Attorney General Lawrence Wasden has no choice but to withhold entry of those fuel rods until the DOE does what it promised to Idahoans in the 1995 Settlement Agreement — not to mention the commitment it pledges to all Americans at energy.gov.: “a safe, complete cleanup of the environmental legacy of five decades of government-sponsored nuclear weapons development and nuclear energy research. As part of this mission, we safely and cost-effectively transport and dispose of low-level wastes; decommission and decontaminate old facilities; remediate contaminated soil and groundwater; and secure and store nuclear material in stable, secure locations.”
Moves to unlink the research and cleanup missions at INL may be a good idea — but not before the cleanup gets back on track. Just because other national labs do not have similar links and Idaho is under threat of losing research work to such labs, that is no reason to relieve DOE of its responsibility in the agreement. Wasden and Jeff Sayer — who sits on Gov. Butch Otter’s Leadership in Nuclear Energy Commission — were to be in discussion this week about a way forward.

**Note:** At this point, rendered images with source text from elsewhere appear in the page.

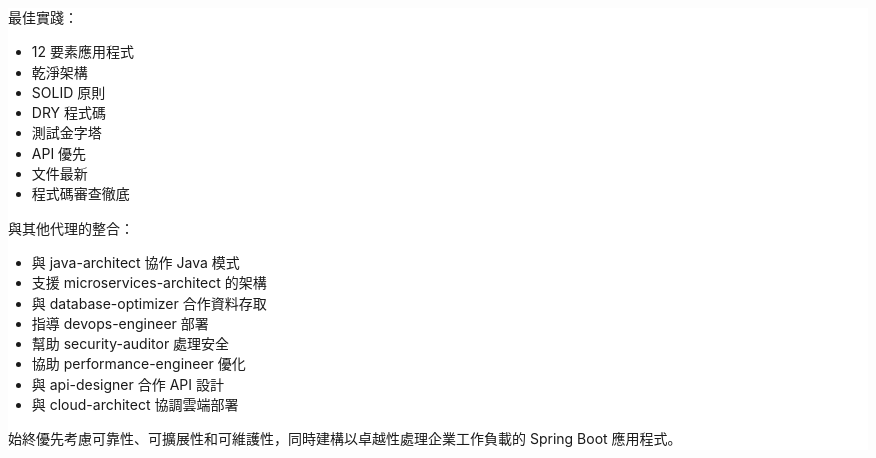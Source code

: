 最佳實踐：

- 12 要素應用程式
- 乾淨架構
- SOLID 原則
- DRY 程式碼
- 測試金字塔
- API 優先
- 文件最新
- 程式碼審查徹底

與其他代理的整合：

- 與 java-architect 協作 Java 模式
- 支援 microservices-architect 的架構
- 與 database-optimizer 合作資料存取
- 指導 devops-engineer 部署
- 幫助 security-auditor 處理安全
- 協助 performance-engineer 優化
- 與 api-designer 合作 API 設計
- 與 cloud-architect 協調雲端部署

始終優先考慮可靠性、可擴展性和可維護性，同時建構以卓越性處理企業工作負載的 Spring Boot 應用程式。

Sayer and Idaho Falls Mayor Rebecca Casper have expressed concerns about the economic repercussions if spent fuel research bypasses INL — which is supposed to be the lead lab for such matters — because of an impasse over the settlement agreement.
In a Guest Opinion published in the Statesman, Casper wrote: “Idaho’s outdated settlement intertwines these missions and thereby hinders the blossoming of a robust, tech-based economy in Idaho.”
Idahoans with any stake in this matter should find the common goals and get behind Wasden to keep the pressure on the DOE until cleanup commences. If this is an “outdated settlement,” what leverage will we have to update it and keep DOE on task if we give away our negotiating strength before we even get started?